[[ Material for this exercise open ]]

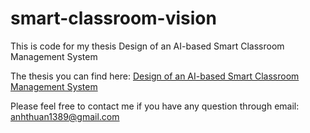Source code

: # smart-classroom-vision
This is code for my thesis Design of an AI-based Smart Classroom Management System

The thesis you can find here: <a href='https://www.researchgate.net/publication/351832446_Design_of_an_AI-based_Smart_Classroom_Management_System?_sg%5B0%5D=ZI2DJJOZn_8NJqQhtjP24ZTKzL2jtZnwrkTzUWILkHXb4NISuTNqPVuyIjQpe3RNOHqDWs1OQOZWGLuB1cB7mumzHN9oxX8jPUs1vge-.wWvyNd-UXD02Bhru_olJ61mNTDJxkdPmBMxa-zcpAFe0k8wgm3L6sckEHvDqV76RcmZ4tMWqxPqIBelBEBElaA'> Design of an AI-based Smart Classroom Management System </a>

Please feel free to contact me if you have any question through email: anhthuan1389@gmail.com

[[ Material for this exercise closed ]]

◆ Exercise objective
What is needed is an exact copy of every entry, with the pictures removed.

◆ Result of the exercise
Source code

: # smart-classroom-vision
This is code for my thesis Design of an AI-based Smart Classroom Management System

The thesis you can find here: <a href='https://www.researchgate.net/publication/351832446_Design_of_an_AI-based_Smart_Classroom_Management_System?_sg%5B0%5D=ZI2DJJOZn_8NJqQhtjP24ZTKzL2jtZnwrkTzUWILkHXb4NISuTNqPVuyIjQpe3RNOHqDWs1OQOZWGLuB1cB7mumzHN9oxX8jPUs1vge-.wWvyNd-UXD02Bhru_olJ61mNTDJxkdPmBMxa-zcpAFe0k8wgm3L6sckEHvDqV76RcmZ4tMWqxPqIBelBEBElaA'> Design of an AI-based Smart Classroom Management System </a>

Please feel free to contact me if you have any question through email: anhthuan1389@gmail.com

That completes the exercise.